Six LCSD2 employees retire
June 1, 2017
Here are profiles of six employees who recently retired from Laramie County School District #2.
Deidre Hanson is retiring as school nurse after 24 years at Albin Elementary, Albin High School, when it existed, and the Pine Bluffs Schools.
“Just at school, I also work at the hospital. I’m going to continue to work at the hospital,” Hanson said.
In April, Hanson was recognized as Wyoming’s America’ Greatest School Nurse. While she did not claim the national title, she felt incredibly honored that the staff at Pine Bluffs felt strongly enough about her to nominate her.
“Deidre is one of the best school nurses I have had the opportunity to work with and I feel she greatly deserves this recognition,” said Andrea Verosky, PBES principal.
“I feel really honored. My principal initiated this, and my colleagues nominated me. I’m very pleased. It’s special. I didn’t know anything about and all of a sudden I get a phone call that said you’re the Wyoming representative,” Hanson said.
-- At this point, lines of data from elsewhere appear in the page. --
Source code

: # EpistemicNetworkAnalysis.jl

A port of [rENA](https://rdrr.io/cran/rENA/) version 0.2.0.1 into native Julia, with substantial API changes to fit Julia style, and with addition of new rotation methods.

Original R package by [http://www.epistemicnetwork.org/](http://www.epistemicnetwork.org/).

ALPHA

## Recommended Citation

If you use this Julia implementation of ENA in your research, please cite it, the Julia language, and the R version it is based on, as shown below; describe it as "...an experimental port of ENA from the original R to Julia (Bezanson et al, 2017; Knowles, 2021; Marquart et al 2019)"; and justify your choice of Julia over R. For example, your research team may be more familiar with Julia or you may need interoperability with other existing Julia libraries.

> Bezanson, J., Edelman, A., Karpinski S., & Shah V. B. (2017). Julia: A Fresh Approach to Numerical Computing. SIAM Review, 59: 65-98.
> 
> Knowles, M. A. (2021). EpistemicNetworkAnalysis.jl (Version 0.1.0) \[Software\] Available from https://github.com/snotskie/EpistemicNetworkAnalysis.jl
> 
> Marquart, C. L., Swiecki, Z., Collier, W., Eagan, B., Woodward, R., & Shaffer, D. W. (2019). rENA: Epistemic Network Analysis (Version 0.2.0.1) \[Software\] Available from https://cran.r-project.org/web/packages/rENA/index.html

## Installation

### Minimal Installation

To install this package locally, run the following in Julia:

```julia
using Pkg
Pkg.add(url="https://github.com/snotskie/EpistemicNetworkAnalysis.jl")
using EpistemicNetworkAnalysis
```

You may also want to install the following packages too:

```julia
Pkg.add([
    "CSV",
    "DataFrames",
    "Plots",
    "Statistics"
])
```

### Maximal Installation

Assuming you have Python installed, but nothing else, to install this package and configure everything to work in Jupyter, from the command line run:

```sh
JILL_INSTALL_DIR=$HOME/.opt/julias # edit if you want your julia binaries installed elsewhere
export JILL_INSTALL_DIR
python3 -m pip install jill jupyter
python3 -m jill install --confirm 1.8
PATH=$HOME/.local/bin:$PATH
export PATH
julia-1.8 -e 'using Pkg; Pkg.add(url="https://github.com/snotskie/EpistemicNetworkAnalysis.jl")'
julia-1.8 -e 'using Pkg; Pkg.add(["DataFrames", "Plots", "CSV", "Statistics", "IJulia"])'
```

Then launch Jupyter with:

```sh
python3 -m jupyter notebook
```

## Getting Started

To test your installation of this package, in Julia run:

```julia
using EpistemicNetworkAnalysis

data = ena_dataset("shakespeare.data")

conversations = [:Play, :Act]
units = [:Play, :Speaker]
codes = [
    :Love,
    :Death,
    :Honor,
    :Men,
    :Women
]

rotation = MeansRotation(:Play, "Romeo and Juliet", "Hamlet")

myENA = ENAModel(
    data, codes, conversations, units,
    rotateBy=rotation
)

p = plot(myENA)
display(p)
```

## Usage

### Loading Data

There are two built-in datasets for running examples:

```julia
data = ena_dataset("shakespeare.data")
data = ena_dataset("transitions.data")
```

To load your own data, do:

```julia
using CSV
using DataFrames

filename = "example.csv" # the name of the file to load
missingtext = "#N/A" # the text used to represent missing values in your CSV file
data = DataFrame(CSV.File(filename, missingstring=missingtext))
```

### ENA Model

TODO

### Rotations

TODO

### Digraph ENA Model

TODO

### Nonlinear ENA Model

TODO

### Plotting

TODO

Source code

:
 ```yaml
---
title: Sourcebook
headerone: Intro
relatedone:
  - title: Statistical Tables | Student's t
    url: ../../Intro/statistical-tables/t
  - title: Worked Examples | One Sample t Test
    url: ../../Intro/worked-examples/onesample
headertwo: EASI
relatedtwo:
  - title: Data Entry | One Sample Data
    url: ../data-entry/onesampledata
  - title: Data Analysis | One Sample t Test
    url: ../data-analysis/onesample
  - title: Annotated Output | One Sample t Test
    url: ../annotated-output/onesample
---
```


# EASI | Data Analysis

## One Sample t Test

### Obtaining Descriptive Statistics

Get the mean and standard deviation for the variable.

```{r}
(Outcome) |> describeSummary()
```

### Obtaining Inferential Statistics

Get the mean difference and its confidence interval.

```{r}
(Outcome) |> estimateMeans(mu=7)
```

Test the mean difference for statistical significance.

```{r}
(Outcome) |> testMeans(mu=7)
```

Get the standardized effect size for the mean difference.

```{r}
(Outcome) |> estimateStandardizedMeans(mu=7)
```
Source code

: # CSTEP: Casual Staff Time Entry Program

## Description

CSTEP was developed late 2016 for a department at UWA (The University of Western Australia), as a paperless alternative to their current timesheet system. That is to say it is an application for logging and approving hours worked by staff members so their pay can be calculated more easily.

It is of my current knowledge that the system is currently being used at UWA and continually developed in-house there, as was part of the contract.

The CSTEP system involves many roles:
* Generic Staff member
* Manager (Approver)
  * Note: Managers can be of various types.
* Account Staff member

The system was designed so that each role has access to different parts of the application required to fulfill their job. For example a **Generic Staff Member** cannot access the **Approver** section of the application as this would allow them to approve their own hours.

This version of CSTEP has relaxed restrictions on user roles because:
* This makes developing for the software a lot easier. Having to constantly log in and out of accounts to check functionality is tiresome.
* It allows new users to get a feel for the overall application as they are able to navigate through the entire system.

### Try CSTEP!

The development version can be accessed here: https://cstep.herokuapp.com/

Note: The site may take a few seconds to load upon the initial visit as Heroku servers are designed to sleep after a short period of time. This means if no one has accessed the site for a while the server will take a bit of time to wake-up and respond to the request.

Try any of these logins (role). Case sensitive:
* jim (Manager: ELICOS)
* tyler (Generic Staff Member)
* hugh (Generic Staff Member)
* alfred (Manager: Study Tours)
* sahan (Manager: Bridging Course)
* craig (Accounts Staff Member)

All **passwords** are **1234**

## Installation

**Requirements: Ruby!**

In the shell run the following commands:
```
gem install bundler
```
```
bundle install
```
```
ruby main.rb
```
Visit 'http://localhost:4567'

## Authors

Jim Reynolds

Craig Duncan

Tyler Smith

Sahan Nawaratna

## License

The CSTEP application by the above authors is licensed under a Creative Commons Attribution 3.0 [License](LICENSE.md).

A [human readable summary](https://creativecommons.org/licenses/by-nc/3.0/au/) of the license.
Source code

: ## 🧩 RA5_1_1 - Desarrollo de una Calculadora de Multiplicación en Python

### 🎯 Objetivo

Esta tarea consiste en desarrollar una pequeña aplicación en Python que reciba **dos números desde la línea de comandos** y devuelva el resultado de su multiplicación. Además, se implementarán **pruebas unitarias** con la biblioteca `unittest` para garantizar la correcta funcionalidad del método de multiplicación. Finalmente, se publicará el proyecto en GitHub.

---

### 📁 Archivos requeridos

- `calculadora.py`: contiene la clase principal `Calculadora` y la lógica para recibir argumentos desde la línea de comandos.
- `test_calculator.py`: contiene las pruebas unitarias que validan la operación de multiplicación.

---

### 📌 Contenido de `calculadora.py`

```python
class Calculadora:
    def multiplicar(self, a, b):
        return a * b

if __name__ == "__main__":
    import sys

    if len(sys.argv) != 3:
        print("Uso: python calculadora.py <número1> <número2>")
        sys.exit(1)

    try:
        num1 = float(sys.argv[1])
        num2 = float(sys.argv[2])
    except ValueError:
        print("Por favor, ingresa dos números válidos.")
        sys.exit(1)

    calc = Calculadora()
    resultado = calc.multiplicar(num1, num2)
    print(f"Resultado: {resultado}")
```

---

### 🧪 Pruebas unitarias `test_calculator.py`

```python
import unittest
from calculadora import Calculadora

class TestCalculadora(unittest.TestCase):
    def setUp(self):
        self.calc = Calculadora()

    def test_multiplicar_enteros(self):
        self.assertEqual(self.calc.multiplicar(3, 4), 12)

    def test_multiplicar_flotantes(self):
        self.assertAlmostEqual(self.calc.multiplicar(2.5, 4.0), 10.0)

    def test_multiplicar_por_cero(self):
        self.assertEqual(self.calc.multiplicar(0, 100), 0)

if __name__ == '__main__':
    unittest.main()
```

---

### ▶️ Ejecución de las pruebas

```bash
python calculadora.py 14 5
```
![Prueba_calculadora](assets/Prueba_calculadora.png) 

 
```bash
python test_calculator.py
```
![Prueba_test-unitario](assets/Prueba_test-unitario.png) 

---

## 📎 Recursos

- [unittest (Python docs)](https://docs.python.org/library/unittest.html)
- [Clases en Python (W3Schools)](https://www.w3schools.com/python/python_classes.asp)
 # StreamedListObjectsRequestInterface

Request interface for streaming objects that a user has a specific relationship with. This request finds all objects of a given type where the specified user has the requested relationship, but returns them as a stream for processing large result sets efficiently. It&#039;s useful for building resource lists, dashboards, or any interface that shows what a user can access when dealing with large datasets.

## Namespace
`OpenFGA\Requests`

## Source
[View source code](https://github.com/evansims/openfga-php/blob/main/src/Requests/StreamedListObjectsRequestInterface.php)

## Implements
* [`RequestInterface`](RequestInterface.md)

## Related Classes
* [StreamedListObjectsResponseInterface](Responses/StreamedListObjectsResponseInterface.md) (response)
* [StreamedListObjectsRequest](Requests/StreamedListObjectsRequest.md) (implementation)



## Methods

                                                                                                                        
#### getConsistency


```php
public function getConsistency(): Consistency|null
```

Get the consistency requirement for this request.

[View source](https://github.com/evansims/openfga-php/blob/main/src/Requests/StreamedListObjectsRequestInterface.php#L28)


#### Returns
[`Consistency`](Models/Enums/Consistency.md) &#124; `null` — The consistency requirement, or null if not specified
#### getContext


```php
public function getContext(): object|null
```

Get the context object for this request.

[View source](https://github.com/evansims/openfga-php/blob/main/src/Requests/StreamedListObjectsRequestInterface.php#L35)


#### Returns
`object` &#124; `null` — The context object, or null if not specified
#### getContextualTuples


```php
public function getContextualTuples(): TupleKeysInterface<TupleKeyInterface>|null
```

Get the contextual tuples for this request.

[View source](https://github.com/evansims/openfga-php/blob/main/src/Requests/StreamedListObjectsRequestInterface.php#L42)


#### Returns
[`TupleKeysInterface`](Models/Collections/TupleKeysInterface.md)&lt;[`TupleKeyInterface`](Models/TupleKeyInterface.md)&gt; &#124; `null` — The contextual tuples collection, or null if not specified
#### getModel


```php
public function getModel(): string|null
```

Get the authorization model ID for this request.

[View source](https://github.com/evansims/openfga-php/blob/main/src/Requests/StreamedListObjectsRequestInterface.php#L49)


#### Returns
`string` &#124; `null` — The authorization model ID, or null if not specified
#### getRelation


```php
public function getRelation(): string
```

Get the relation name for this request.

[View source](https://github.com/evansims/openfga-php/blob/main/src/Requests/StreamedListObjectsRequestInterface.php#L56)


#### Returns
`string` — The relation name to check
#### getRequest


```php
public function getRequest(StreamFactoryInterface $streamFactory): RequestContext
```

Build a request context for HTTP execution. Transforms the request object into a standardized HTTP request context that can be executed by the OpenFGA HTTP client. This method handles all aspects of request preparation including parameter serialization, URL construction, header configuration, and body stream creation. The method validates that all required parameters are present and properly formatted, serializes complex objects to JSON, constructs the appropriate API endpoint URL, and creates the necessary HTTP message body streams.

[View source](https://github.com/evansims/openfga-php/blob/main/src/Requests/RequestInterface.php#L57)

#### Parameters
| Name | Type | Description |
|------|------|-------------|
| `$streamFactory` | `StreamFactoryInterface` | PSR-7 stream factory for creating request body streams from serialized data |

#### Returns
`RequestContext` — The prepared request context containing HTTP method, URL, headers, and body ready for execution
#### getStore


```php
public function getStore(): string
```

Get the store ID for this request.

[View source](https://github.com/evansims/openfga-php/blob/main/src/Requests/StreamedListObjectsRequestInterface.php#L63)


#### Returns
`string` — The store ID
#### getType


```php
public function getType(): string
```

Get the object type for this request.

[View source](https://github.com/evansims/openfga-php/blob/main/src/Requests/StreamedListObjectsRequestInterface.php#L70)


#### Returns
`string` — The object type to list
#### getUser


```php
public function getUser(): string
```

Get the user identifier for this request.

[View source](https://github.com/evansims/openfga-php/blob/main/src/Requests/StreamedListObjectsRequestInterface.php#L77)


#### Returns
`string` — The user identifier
Hanson moved, with her family, to Albin in the fall of 1975, where Mr. Hanson farms and ranches and he’s also the rural mail carrier for Albin. His grandfather homesteaded here. Hanson began to work part-time at the Cheyenne hospital in 1976.
“I worked at the hospital for several years, part time. We had started our family. As our children got older, I decided I probably ought to be closer to home. I was traveling a hundred miles a day. The school nurse position became available and I thought, well I’ll try it. The rest is history. I stayed,” Hanson said.
For Hanson, the job of school nurse is much more than taking temperatures and applying bandages to boo boos and ouchies.
“The school nurse, really, to me, honestly we monitor the health and well being of the students, the staff. We’re a resource for those kids who have high needs. I think the school nurse is a liaison with the parents, helping them navigate the educational system and access the medical system, It’s been really beneficial that I have had contact with the hospital because I’ve known how or been able to get help for some of our kids who probably wouldn’t have had an easy way of doing it, because I have a connection with it,” Hanson said.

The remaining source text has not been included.